The original MIPS architecture's ability to operate without pipeline interlocks depended directly upon the machine code being completely tuned for deep microarchitectural properties of the implementation. This circumstance brings with it concerns that certain code sequences would be unsafe, *i.e.*, code flaws could potentially lead to unrecoverable corruption or crashes. In today's security theater where an attacker can get a browser to emit and run specific machine code sequences (consider asm.is [3] or WebAssembly [4] plus RowHammer [5] or Spectre [6]), such an approach is a non-starter.
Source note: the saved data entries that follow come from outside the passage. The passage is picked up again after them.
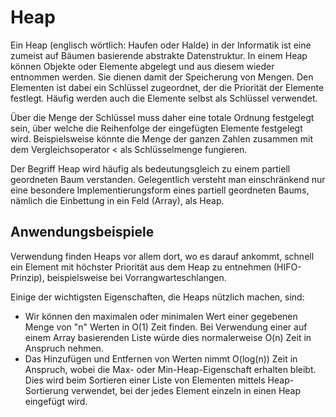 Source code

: # Heap

Ein Heap (englisch wörtlich: Haufen oder Halde) in der Informatik ist eine zumeist auf Bäumen basierende abstrakte Datenstruktur. In einem Heap können Objekte oder Elemente abgelegt und aus diesem wieder entnommen werden. Sie dienen damit der Speicherung von Mengen. Den Elementen ist dabei ein Schlüssel zugeordnet, der die Priorität der Elemente festlegt. Häufig werden auch die Elemente selbst als Schlüssel verwendet.

Über die Menge der Schlüssel muss daher eine totale Ordnung festgelegt sein, über welche die Reihenfolge der eingefügten Elemente festgelegt wird. Beispielsweise könnte die Menge der ganzen Zahlen zusammen mit dem Vergleichsoperator < als Schlüsselmenge fungieren.

Der Begriff Heap wird häufig als bedeutungsgleich zu einem partiell geordneten Baum verstanden. Gelegentlich versteht man einschränkend nur eine besondere Implementierungsform eines partiell geordneten Baums, nämlich die Einbettung in ein Feld (Array), als Heap.

## Anwendungsbeispiele

Verwendung finden Heaps vor allem dort, wo es darauf ankommt, schnell ein Element mit höchster Priorität aus dem Heap zu entnehmen (HIFO-Prinzip), beispielsweise bei Vorrangwarteschlangen.

Einige der wichtigsten Eigenschaften, die Heaps nützlich machen, sind:

* Wir können den maximalen oder minimalen Wert einer gegebenen Menge von "n" Werten in O(1) Zeit finden. Bei Verwendung einer auf einem Array basierenden Liste würde dies normalerweise O(n) Zeit in Anspruch nehmen.
* Das Hinzufügen und Entfernen von Werten nimmt O(log(n)) Zeit in Anspruch, wobei die Max- oder Min-Heap-Eigenschaft erhalten bleibt. Dies wird beim Sortieren einer Liste von Elementen mittels Heap-Sortierung verwendet, bei der jedes Element einzeln in einen Heap eingefügt wird.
The microarchitecture and associated circuitry simply cannot depend on software to maintain its own internal consistency; rather, the ISA must attempt to be an impenetrable barrier between the software and the underlying implementation regardless of inputs (while the authors acknowledge that this barrier is more likely to continue to be more of a "Maginot Line" [7] versus a perfect defense).

Finally, most vendors have strong incentives to protect their trade secrets. Exposing the deep details of a modern machine to software runs counter to this goal. While the authors do not advocate opaque designs such as Intel's Management Engine [8][9], neither can designs that are fully transparent to software control be justified. The trend towards heavy operating system-like micro-engines that run on cores is worrisome in that they open up the potential for malware at the  $\mu$ ISA level. Consider for example the recent disclosure that the microcode format and updating procedure on recent AMD CPUs have been reverse-engineered [10], demonstrating the potential for fascinating and frightening  $\mu$ ISA malware. The simple conclusion is that delegating pipeline interlocking and related concerns to software is a non-starter. The micro-engine's operation must be internally and securely managed.

## B. No microcode

The MIPS design explicitly gave software direct control over the "micro-engine." To adhere to this philosophy most strongly, the binaries generated for one revision of the architecture could not necessarily be considered compatible with the next.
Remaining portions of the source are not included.